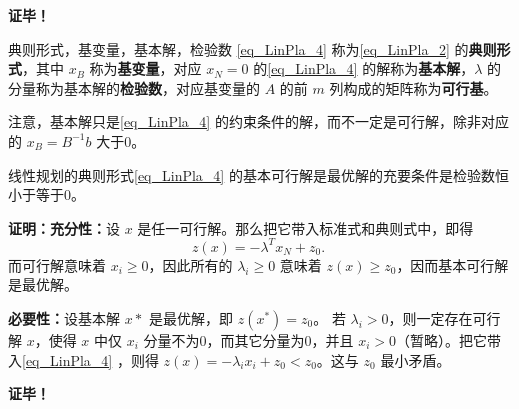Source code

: \textbf{证毕！}

\begin{definition}{典则形式，基变量，基本解，检验数}
\autoref{eq_LinPla_4} 称为\autoref{eq_LinPla_2} 的\textbf{典则形式}，其中 $x_B$ 称为\textbf{基变量}，对应 $x_N=0$ 的\autoref{eq_LinPla_4} 的解称为\textbf{基本解}，$\lambda$ 的分量称为基本解的\textbf{检验数}，对应基变量的 $A$ 的前 $m$ 列构成的矩阵称为\textbf{可行基}。 
\end{definition}
注意，基本解只是\autoref{eq_LinPla_4} 的约束条件的解，而不一定是可行解，除非对应的 $x_B=B^{-1}b$ 大于0。 
\begin{corollary}{}
线性规划的典则形式\autoref{eq_LinPla_4} 的基本可行解是最优解的充要条件是检验数恒小于等于0。
\end{corollary}
\textbf{证明：}\textbf{充分性：}设 $x$ 是任一可行解。那么把它带入标准式和典则式中，即得 
\begin{equation}
z(x)=-\lambda^T x_N+z_0.~
\end{equation}
而可行解意味着 $x_i\geq0$，因此所有的 $\lambda_i\geq0$ 意味着 $z(x)\geq z_0$，因而基本可行解是最优解。


\textbf{必要性：}设基本解 $x*$ 是最优解，即 $z(x^*)=z_0$。 若 $\lambda_i>0$，则一定存在可行解 $x$，使得 $x$ 中仅 $x_i$ 分量不为0，而其它分量为0，并且 $x_i>0$（暂略）。把它带入\autoref{eq_LinPla_4} ，则得 $z(x)=-\lambda_ix_i+z_0< z_0$。这与 $z_0$ 最小矛盾。


\textbf{证毕！}




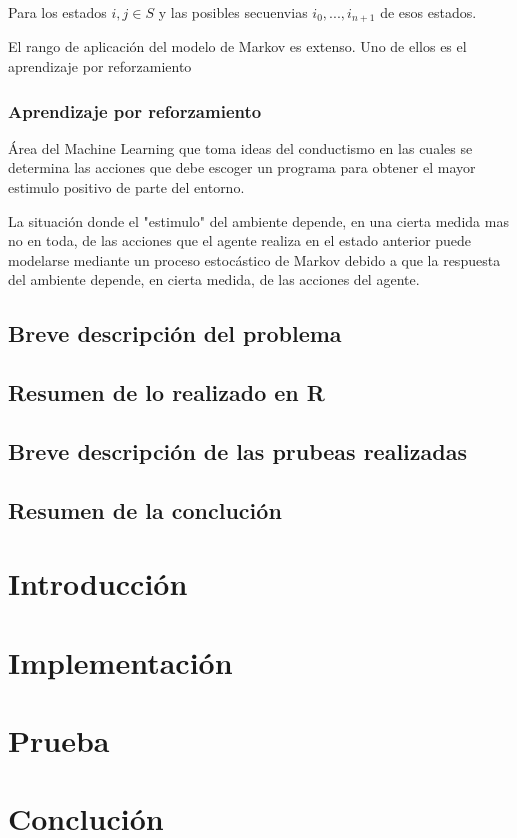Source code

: \documentclass[a4paper]{article}
\begin{document}
Para los estados $i,j \in S$ y las posibles secuenvias $i_{0},..., i_{n+1}$ de esos estados.

El rango de aplicación del modelo de Markov es extenso. Uno de ellos es el aprendizaje por reforzamiento

\subsubsection*{Aprendizaje por reforzamiento}
Área del Machine Learning que toma ideas del conductismo en las cuales se determina las acciones que debe escoger un programa para obtener el mayor estimulo positivo de parte del entorno.

La situación donde el "estimulo" del ambiente depende, en una cierta medida mas no en toda, de las acciones que el agente realiza en el estado anterior puede modelarse mediante un proceso estocástico de Markov debido a que la respuesta del ambiente depende, en cierta medida, de las acciones del agente.


\subsection{Breve descripción del problema}
\subsection{Resumen de lo realizado en R}
\subsection{Breve descripci\'on de las prubeas realizadas}
\subsection{Resumen de la concluci\'on}




\section{Introducci\'on}

\section{Implementaci\'on}

\section{Prueba}

\section{Concluci\'on}
\end{document}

------

TASK :: In the data above, each line holding "Breve" is to be found and copied.

EXERCISE RESPONSE ::
\subsection{Breve descripción del problema}
\subsection{Breve descripci\'on de las prubeas realizadas}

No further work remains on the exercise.